Kellee took her time examining the bush and pointed at one near the back. “I like that one.” Jerry picked it for her and she gave it to me with a big smile. “Thank you mommy.”
And so began our relationship with Jerry. Whenever we walked, Kellee would pick me a flower. Most days Jerry was there with a wave and a smile. When Billy was old enough he too would pick me a “Jerry flower.”
At Christmastime he hung a simple strand of the large colored bulbs around the eaves of his house. It was never the type of house you’d go off the beaten path to see like the award-winning cul-de-sac nearby. Jerry’s light was the joy he took in seeing my children give me those little daisies after school. It was a light I enjoyed year-round, not just at Christmas.
We did enjoy his lights every year though. The simplicity had a calming effect on me and the large bulbs reminded me of my childhood. Not many people used the large bulbs anymore. But, then again, Jerry wasn’t like most people.

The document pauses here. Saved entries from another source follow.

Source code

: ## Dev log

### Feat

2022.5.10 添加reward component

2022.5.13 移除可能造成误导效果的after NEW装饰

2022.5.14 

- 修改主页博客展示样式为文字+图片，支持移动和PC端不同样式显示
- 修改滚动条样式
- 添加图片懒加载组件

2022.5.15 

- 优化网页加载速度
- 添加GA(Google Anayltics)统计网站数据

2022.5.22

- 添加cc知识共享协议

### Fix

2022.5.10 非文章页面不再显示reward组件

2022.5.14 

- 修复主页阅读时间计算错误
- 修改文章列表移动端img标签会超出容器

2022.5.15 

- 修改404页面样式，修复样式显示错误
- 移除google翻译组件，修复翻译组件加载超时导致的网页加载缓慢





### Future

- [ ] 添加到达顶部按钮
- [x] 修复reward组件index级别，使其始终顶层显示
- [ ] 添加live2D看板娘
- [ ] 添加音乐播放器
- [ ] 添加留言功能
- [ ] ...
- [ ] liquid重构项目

One December evening on my way to the grocery store I noticed Jerry’s lights were up but not on. Well it’s a bit early. Maybe they’ll be on later. But they weren’t on when I returned from the store either. The next day at the mailboxes I found out why. “Did you hear about Jerry?” asked Kirby, the manager of our apartment complex. “He had a massive heart attack yesterday.”
“What! How?” I stammered.
“His wife thinks he worked too hard putting up the lights. He did that and some other chores and was watching television the last time she saw him alive. She went into her sewing room to work on a quilt. When she came into the living room later, he was gone.” I thanked Kirby for the information and went in to tell the kids.
The lights stayed off that season. The kids didn’t pick anymore flowers. It didn’t feel the same without Jerry there. Instead they each pointed to a flower that would stay on the bush but be mine. Even in lean years my flowers bloomed. Maybe Jerry was nourishing it from his new Home—a Home full of Light because Christ dwells there.
Jerry’s widow hired someone to take down the Christmas lights and the bush is gone but the memories remain. My memories of his kindness are light to my soul. They are like bulbs that keep on blooming.